(Stored data)
##############################

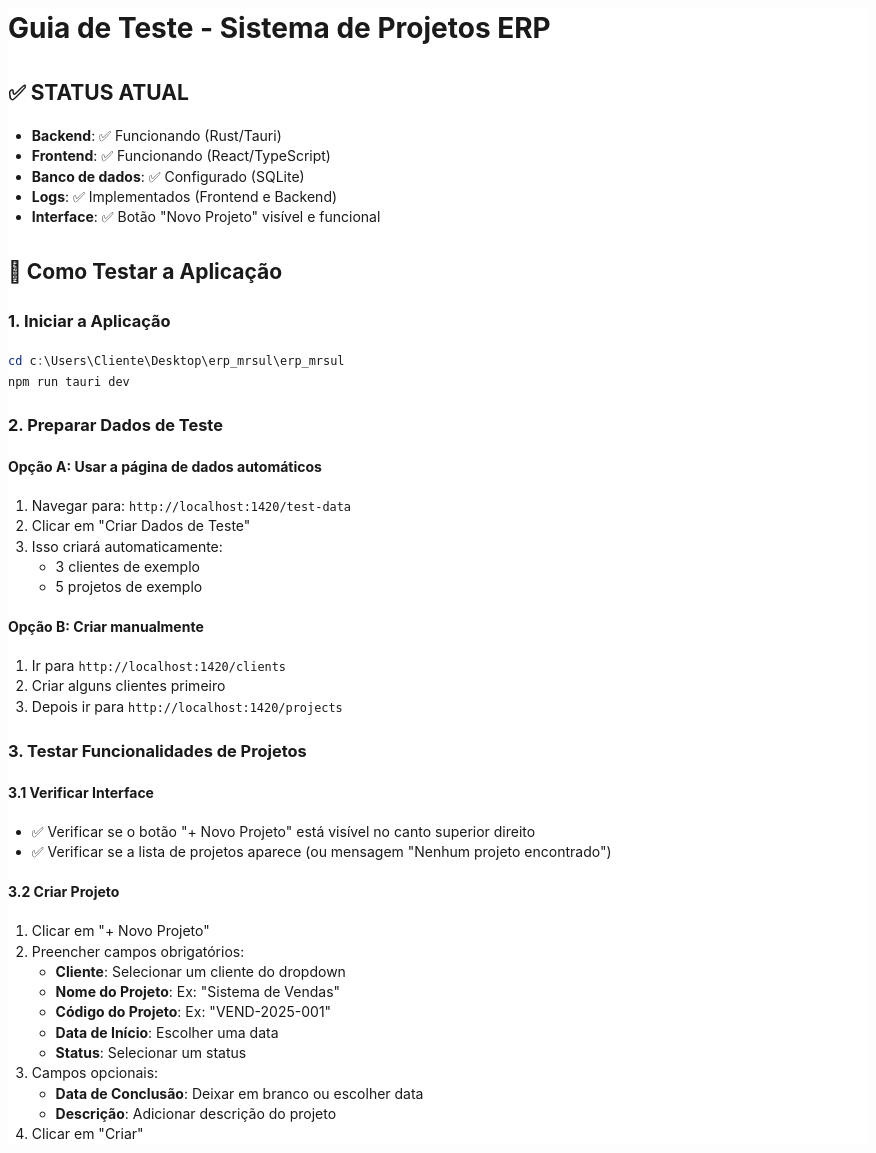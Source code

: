# Guia de Teste - Sistema de Projetos ERP

## ✅ STATUS ATUAL
- **Backend**: ✅ Funcionando (Rust/Tauri)
- **Frontend**: ✅ Funcionando (React/TypeScript) 
- **Banco de dados**: ✅ Configurado (SQLite)
- **Logs**: ✅ Implementados (Frontend e Backend)
- **Interface**: ✅ Botão "Novo Projeto" visível e funcional

## 🚀 Como Testar a Aplicação

### 1. Iniciar a Aplicação
```powershell
cd c:\Users\Cliente\Desktop\erp_mrsul\erp_mrsul
npm run tauri dev
```

### 2. Preparar Dados de Teste

#### Opção A: Usar a página de dados automáticos
1. Navegar para: `http://localhost:1420/test-data`
2. Clicar em "Criar Dados de Teste"
3. Isso criará automaticamente:
   - 3 clientes de exemplo
   - 5 projetos de exemplo

#### Opção B: Criar manualmente
1. Ir para `http://localhost:1420/clients`
2. Criar alguns clientes primeiro
3. Depois ir para `http://localhost:1420/projects`

### 3. Testar Funcionalidades de Projetos

#### 3.1 Verificar Interface
- ✅ Verificar se o botão "+ Novo Projeto" está visível no canto superior direito
- ✅ Verificar se a lista de projetos aparece (ou mensagem "Nenhum projeto encontrado")

#### 3.2 Criar Projeto
1. Clicar em "+ Novo Projeto"
2. Preencher campos obrigatórios:
   - **Cliente**: Selecionar um cliente do dropdown
   - **Nome do Projeto**: Ex: "Sistema de Vendas"
   - **Código do Projeto**: Ex: "VEND-2025-001"
   - **Data de Início**: Escolher uma data
   - **Status**: Selecionar um status
3. Campos opcionais:
   - **Data de Conclusão**: Deixar em branco ou escolher data
   - **Descrição**: Adicionar descrição do projeto
4. Clicar em "Criar"
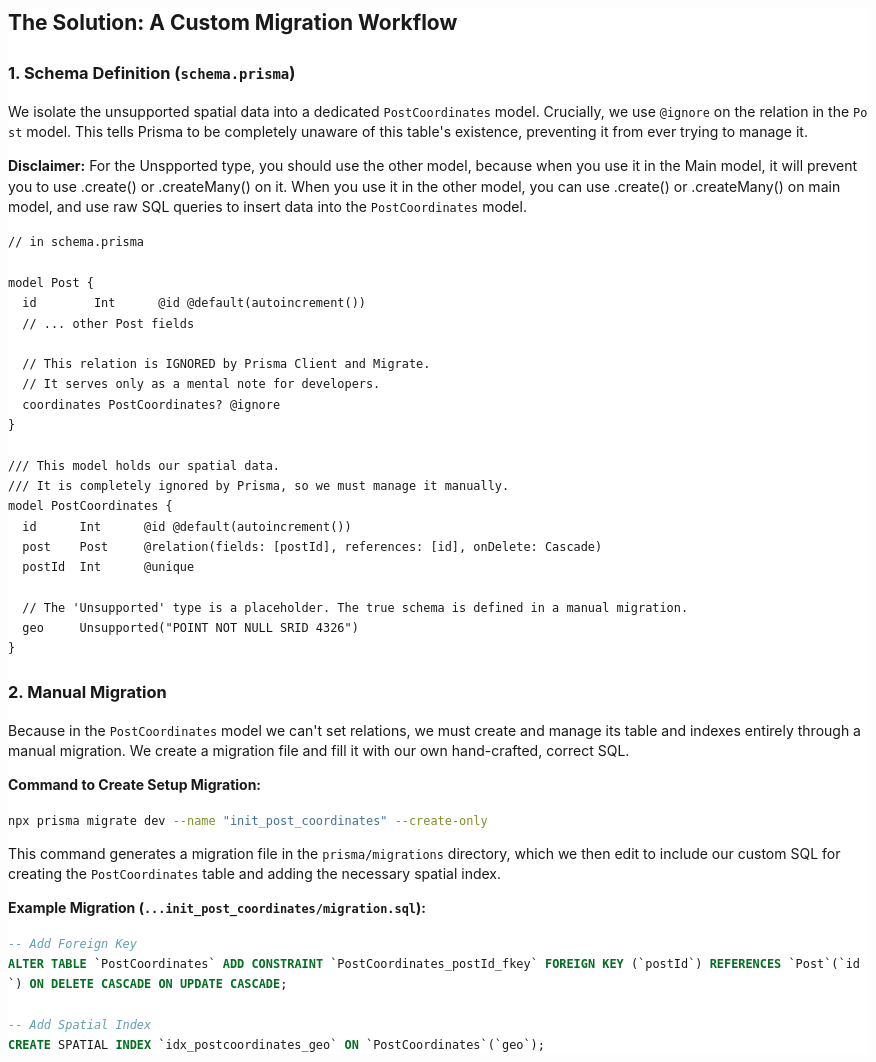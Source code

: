 ## The Solution: A Custom Migration Workflow

### 1. Schema Definition (`schema.prisma`)

We isolate the unsupported spatial data into a dedicated `PostCoordinates` model. Crucially, we use  `@ignore` on the relation in the `Post` model. This tells Prisma to be completely unaware of this table's existence, preventing it from ever trying to manage it.

**Disclaimer:** For the Unspported type, you should use the other model, because when you use it in the Main model, it will prevent you to use .create() or .createMany() on it. When you use it in the other model, you can use .create() or .createMany() on main model, and use raw SQL queries to insert data into the `PostCoordinates` model.

```prisma
// in schema.prisma

model Post {
  id        Int      @id @default(autoincrement())
  // ... other Post fields
  
  // This relation is IGNORED by Prisma Client and Migrate.
  // It serves only as a mental note for developers.
  coordinates PostCoordinates? @ignore
}

/// This model holds our spatial data.
/// It is completely ignored by Prisma, so we must manage it manually.
model PostCoordinates {
  id      Int      @id @default(autoincrement())
  post    Post     @relation(fields: [postId], references: [id], onDelete: Cascade)
  postId  Int      @unique
  
  // The 'Unsupported' type is a placeholder. The true schema is defined in a manual migration.
  geo     Unsupported("POINT NOT NULL SRID 4326")
}
```

### 2. Manual Migration

Because in the `PostCoordinates` model we can't set relations, we must create and manage its table and indexes entirely through a manual migration. We create a migration file and fill it with our own hand-crafted, correct SQL.

**Command to Create Setup Migration:**
```bash
npx prisma migrate dev --name "init_post_coordinates" --create-only
```

This command generates a migration file in the `prisma/migrations` directory, which we then edit to include our custom SQL for creating the `PostCoordinates` table and adding the necessary spatial index.

**Example Migration (`...init_post_coordinates/migration.sql`):**
```sql
-- Add Foreign Key
ALTER TABLE `PostCoordinates` ADD CONSTRAINT `PostCoordinates_postId_fkey` FOREIGN KEY (`postId`) REFERENCES `Post`(`id`) ON DELETE CASCADE ON UPDATE CASCADE;

-- Add Spatial Index
CREATE SPATIAL INDEX `idx_postcoordinates_geo` ON `PostCoordinates`(`geo`);
```
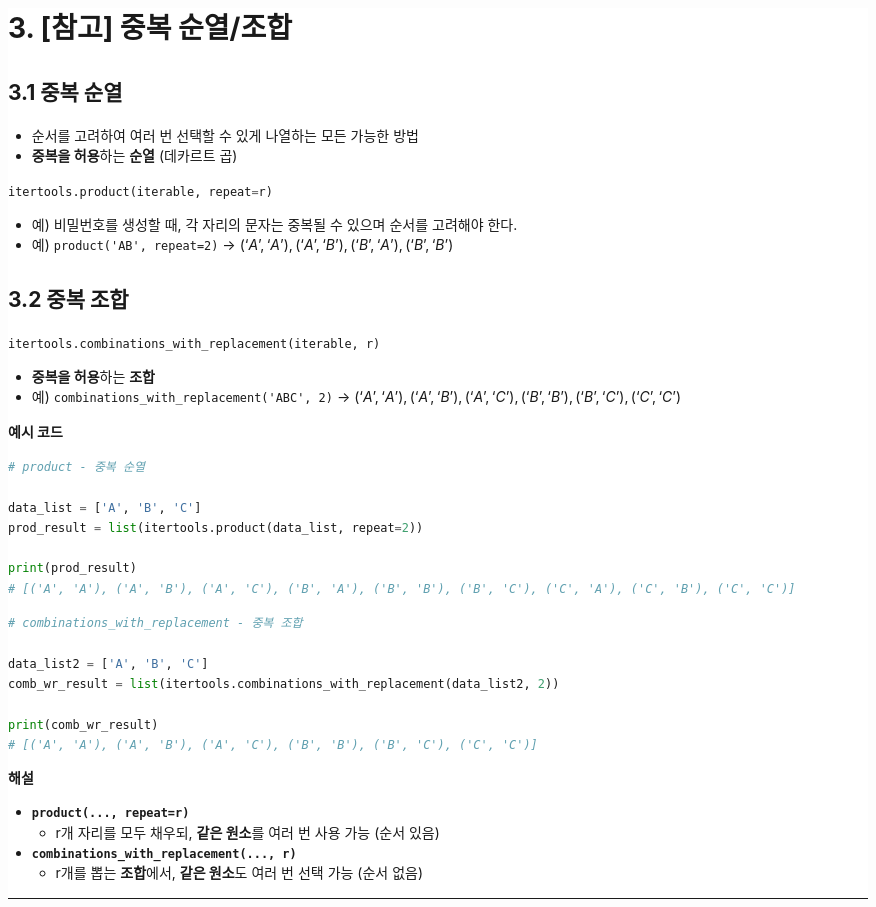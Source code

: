 # **3. [참고] 중복 순열/조합**

## 3.1 중복 순열

- 순서를 고려하여 여러 번 선택할 수 있게 나열하는 모든 가능한 방법
- **중복을 허용**하는 **순열** (데카르트 곱)

```python
itertools.product(iterable, repeat=r)
```

- 예) 비밀번호를 생성할 때, 각 자리의 문자는 중복될 수 있으며 순서를 고려해야 한다.
- 예) `product('AB', repeat=2)` 
→ $(‘A’,‘A’), (‘A’,‘B’), (‘B’,‘A’), (‘B’,‘B’)$

## 3.2 중복 조합

```python
itertools.combinations_with_replacement(iterable, r)
```

- **중복을 허용**하는 **조합**
- 예) `combinations_with_replacement('ABC', 2)` 
→ $(‘A’,‘A’), (‘A’,‘B’), (‘A’,‘C’), (‘B’,‘B’), (‘B’,‘C’), (‘C’,‘C’)$

**예시 코드**

```python
# product - 중복 순열

data_list = ['A', 'B', 'C']
prod_result = list(itertools.product(data_list, repeat=2))

print(prod_result)
# [('A', 'A'), ('A', 'B'), ('A', 'C'), ('B', 'A'), ('B', 'B'), ('B', 'C'), ('C', 'A'), ('C', 'B'), ('C', 'C')]

```

```python
# combinations_with_replacement - 중복 조합

data_list2 = ['A', 'B', 'C']
comb_wr_result = list(itertools.combinations_with_replacement(data_list2, 2))

print(comb_wr_result)
# [('A', 'A'), ('A', 'B'), ('A', 'C'), ('B', 'B'), ('B', 'C'), ('C', 'C')]

```

**해설**

- **`product(..., repeat=r)`**
    - r개 자리를 모두 채우되, **같은 원소**를 여러 번 사용 가능 (순서 있음)
- **`combinations_with_replacement(..., r)`**
    - r개를 뽑는 **조합**에서, **같은 원소**도 여러 번 선택 가능 (순서 없음)

---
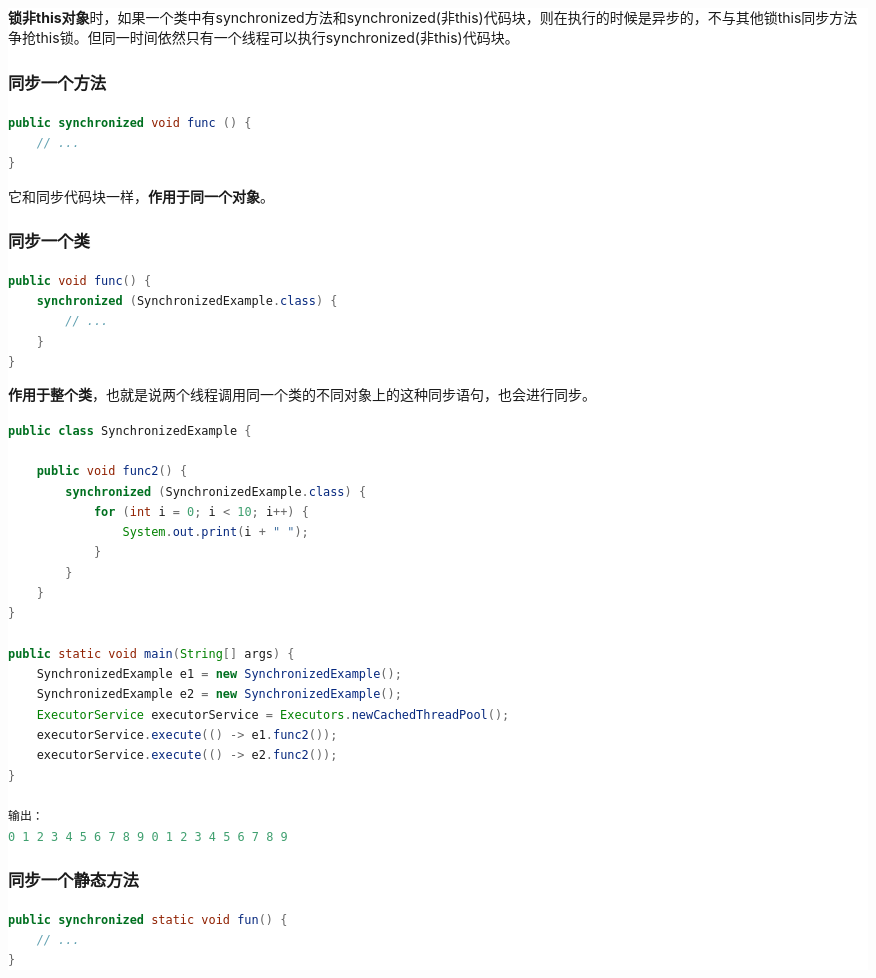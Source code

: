 **锁非this对象**时，如果一个类中有synchronized方法和synchronized(非this)代码块，则在执行的时候是异步的，不与其他锁this同步方法争抢this锁。但同一时间依然只有一个线程可以执行synchronized(非this)代码块。

### 同步一个方法

```java
public synchronized void func () {
    // ...
}
```

它和同步代码块一样，**作用于同一个对象**。

### 同步一个类

```java
public void func() {
    synchronized (SynchronizedExample.class) {
        // ...
    }
}
```

**作用于整个类**，也就是说两个线程调用同一个类的不同对象上的这种同步语句，也会进行同步。

```java
public class SynchronizedExample {

    public void func2() {
        synchronized (SynchronizedExample.class) {
            for (int i = 0; i < 10; i++) {
                System.out.print(i + " ");
            }
        }
    }
}

public static void main(String[] args) {
    SynchronizedExample e1 = new SynchronizedExample();
    SynchronizedExample e2 = new SynchronizedExample();
    ExecutorService executorService = Executors.newCachedThreadPool();
    executorService.execute(() -> e1.func2());
    executorService.execute(() -> e2.func2());
}

输出：
0 1 2 3 4 5 6 7 8 9 0 1 2 3 4 5 6 7 8 9
```

### 同步一个静态方法

```java
public synchronized static void fun() {
    // ...
}
```
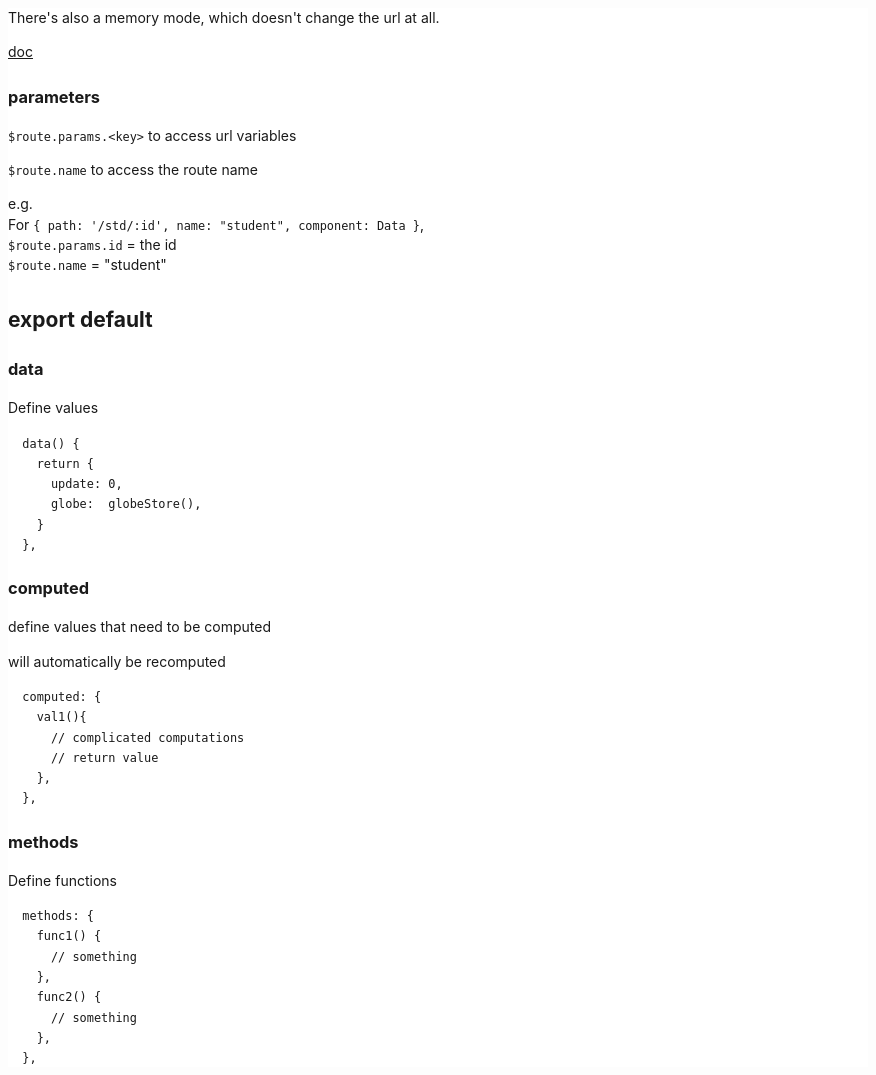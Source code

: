 There's also a memory mode, which doesn't change the url at all.

[doc](https://router.vuejs.org/guide/essentials/history-mode.html)

### parameters

`$route.params.<key>` to access url variables

`$route.name` to access the route name

e.g.  
For `{ path: '/std/:id', name: "student", component: Data }`,  
`$route.params.id` = the id  
`$route.name` = "student"

## export default

### data

Define values

```
  data() {
    return {
      update: 0,
      globe:  globeStore(),
    }
  },
```

### computed

define values that need to be computed

will automatically be recomputed

```
  computed: {
    val1(){
      // complicated computations
      // return value
    },
  },
```

### methods

Define functions

```
  methods: {
    func1() {
      // something
    },
    func2() {
      // something
    },
  },
```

##############################

Assigned task:
A faithful reproduction of every entry, with no pictures, is the expected answer.

Response to the task:
Source code

:# Guia de Teste - Sistema de Projetos ERP

## ✅ STATUS ATUAL
- **Backend**: ✅ Funcionando (Rust/Tauri)
- **Frontend**: ✅ Funcionando (React/TypeScript) 
- **Banco de dados**: ✅ Configurado (SQLite)
- **Logs**: ✅ Implementados (Frontend e Backend)
- **Interface**: ✅ Botão "Novo Projeto" visível e funcional

## 🚀 Como Testar a Aplicação

### 1. Iniciar a Aplicação
```powershell
cd c:\Users\Cliente\Desktop\erp_mrsul\erp_mrsul
npm run tauri dev
```

### 2. Preparar Dados de Teste

#### Opção A: Usar a página de dados automáticos
1. Navegar para: `http://localhost:1420/test-data`
2. Clicar em "Criar Dados de Teste"
3. Isso criará automaticamente:
   - 3 clientes de exemplo
   - 5 projetos de exemplo

#### Opção B: Criar manualmente
1. Ir para `http://localhost:1420/clients`
2. Criar alguns clientes primeiro
3. Depois ir para `http://localhost:1420/projects`

### 3. Testar Funcionalidades de Projetos

#### 3.1 Verificar Interface
- ✅ Verificar se o botão "+ Novo Projeto" está visível no canto superior direito
- ✅ Verificar se a lista de projetos aparece (ou mensagem "Nenhum projeto encontrado")

#### 3.2 Criar Projeto
1. Clicar em "+ Novo Projeto"
2. Preencher campos obrigatórios:
   - **Cliente**: Selecionar um cliente do dropdown
   - **Nome do Projeto**: Ex: "Sistema de Vendas"
   - **Código do Projeto**: Ex: "VEND-2025-001"
   - **Data de Início**: Escolher uma data
   - **Status**: Selecionar um status
3. Campos opcionais:
   - **Data de Conclusão**: Deixar em branco ou escolher data
   - **Descrição**: Adicionar descrição do projeto
4. Clicar em "Criar"
Source code

: ## The Solution: A Custom Migration Workflow

### 1. Schema Definition (`schema.prisma`)

We isolate the unsupported spatial data into a dedicated `PostCoordinates` model. Crucially, we use  `@ignore` on the relation in the `Post` model. This tells Prisma to be completely unaware of this table's existence, preventing it from ever trying to manage it.

**Disclaimer:** For the Unspported type, you should use the other model, because when you use it in the Main model, it will prevent you to use .create() or .createMany() on it. When you use it in the other model, you can use .create() or .createMany() on main model, and use raw SQL queries to insert data into the `PostCoordinates` model.

```prisma
// in schema.prisma

model Post {
  id        Int      @id @default(autoincrement())
  // ... other Post fields
  
  // This relation is IGNORED by Prisma Client and Migrate.
  // It serves only as a mental note for developers.
  coordinates PostCoordinates? @ignore
}

/// This model holds our spatial data.
/// It is completely ignored by Prisma, so we must manage it manually.
model PostCoordinates {
  id      Int      @id @default(autoincrement())
  post    Post     @relation(fields: [postId], references: [id], onDelete: Cascade)
  postId  Int      @unique
  
  // The 'Unsupported' type is a placeholder. The true schema is defined in a manual migration.
  geo     Unsupported("POINT NOT NULL SRID 4326")
}
```

### 2. Manual Migration

Because in the `PostCoordinates` model we can't set relations, we must create and manage its table and indexes entirely through a manual migration. We create a migration file and fill it with our own hand-crafted, correct SQL.

**Command to Create Setup Migration:**
```bash
npx prisma migrate dev --name "init_post_coordinates" --create-only
```

This command generates a migration file in the `prisma/migrations` directory, which we then edit to include our custom SQL for creating the `PostCoordinates` table and adding the necessary spatial index.

**Example Migration (`...init_post_coordinates/migration.sql`):**
```sql
-- Add Foreign Key
ALTER TABLE `PostCoordinates` ADD CONSTRAINT `PostCoordinates_postId_fkey` FOREIGN KEY (`postId`) REFERENCES `Post`(`id`) ON DELETE CASCADE ON UPDATE CASCADE;

-- Add Spatial Index
CREATE SPATIAL INDEX `idx_postcoordinates_geo` ON `PostCoordinates`(`geo`);
```
Source code

: # **3. [참고] 중복 순열/조합**

## 3.1 중복 순열

- 순서를 고려하여 여러 번 선택할 수 있게 나열하는 모든 가능한 방법
- **중복을 허용**하는 **순열** (데카르트 곱)

```python
itertools.product(iterable, repeat=r)
```

- 예) 비밀번호를 생성할 때, 각 자리의 문자는 중복될 수 있으며 순서를 고려해야 한다.
- 예) `product('AB', repeat=2)` 
→ $(‘A’,‘A’), (‘A’,‘B’), (‘B’,‘A’), (‘B’,‘B’)$

## 3.2 중복 조합

```python
itertools.combinations_with_replacement(iterable, r)
```

- **중복을 허용**하는 **조합**
- 예) `combinations_with_replacement('ABC', 2)` 
→ $(‘A’,‘A’), (‘A’,‘B’), (‘A’,‘C’), (‘B’,‘B’), (‘B’,‘C’), (‘C’,‘C’)$

**예시 코드**

```python
# product - 중복 순열

data_list = ['A', 'B', 'C']
prod_result = list(itertools.product(data_list, repeat=2))

print(prod_result)
# [('A', 'A'), ('A', 'B'), ('A', 'C'), ('B', 'A'), ('B', 'B'), ('B', 'C'), ('C', 'A'), ('C', 'B'), ('C', 'C')]

```

```python
# combinations_with_replacement - 중복 조합

data_list2 = ['A', 'B', 'C']
comb_wr_result = list(itertools.combinations_with_replacement(data_list2, 2))

print(comb_wr_result)
# [('A', 'A'), ('A', 'B'), ('A', 'C'), ('B', 'B'), ('B', 'C'), ('C', 'C')]

```

**해설**

- **`product(..., repeat=r)`**
    - r개 자리를 모두 채우되, **같은 원소**를 여러 번 사용 가능 (순서 있음)
- **`combinations_with_replacement(..., r)`**
    - r개를 뽑는 **조합**에서, **같은 원소**도 여러 번 선택 가능 (순서 없음)

---
Source code

: **锁非this对象**时，如果一个类中有synchronized方法和synchronized(非this)代码块，则在执行的时候是异步的，不与其他锁this同步方法争抢this锁。但同一时间依然只有一个线程可以执行synchronized(非this)代码块。

### 同步一个方法

```java
public synchronized void func () {
    // ...
}
```

它和同步代码块一样，**作用于同一个对象**。

### 同步一个类

```java
public void func() {
    synchronized (SynchronizedExample.class) {
        // ...
    }
}
```

**作用于整个类**，也就是说两个线程调用同一个类的不同对象上的这种同步语句，也会进行同步。

```java
public class SynchronizedExample {

    public void func2() {
        synchronized (SynchronizedExample.class) {
            for (int i = 0; i < 10; i++) {
                System.out.print(i + " ");
            }
        }
    }
}

public static void main(String[] args) {
    SynchronizedExample e1 = new SynchronizedExample();
    SynchronizedExample e2 = new SynchronizedExample();
    ExecutorService executorService = Executors.newCachedThreadPool();
    executorService.execute(() -> e1.func2());
    executorService.execute(() -> e2.func2());
}

输出：
0 1 2 3 4 5 6 7 8 9 0 1 2 3 4 5 6 7 8 9
```

### 同步一个静态方法

```java
public synchronized static void fun() {
    // ...
}
```
Source code

: There's also a memory mode, which doesn't change the url at all.

[doc](https://router.vuejs.org/guide/essentials/history-mode.html)

### parameters

`$route.params.<key>` to access url variables

`$route.name` to access the route name

e.g.  
For `{ path: '/std/:id', name: "student", component: Data }`,  
`$route.params.id` = the id  
`$route.name` = "student"

## export default

### data

Define values

```
  data() {
    return {
      update: 0,
      globe:  globeStore(),
    }
  },
```

### computed

define values that need to be computed

will automatically be recomputed

```
  computed: {
    val1(){
      // complicated computations
      // return value
    },
  },
```

### methods

Define functions

```
  methods: {
    func1() {
      // something
    },
    func2() {
      // something
    },
  },
```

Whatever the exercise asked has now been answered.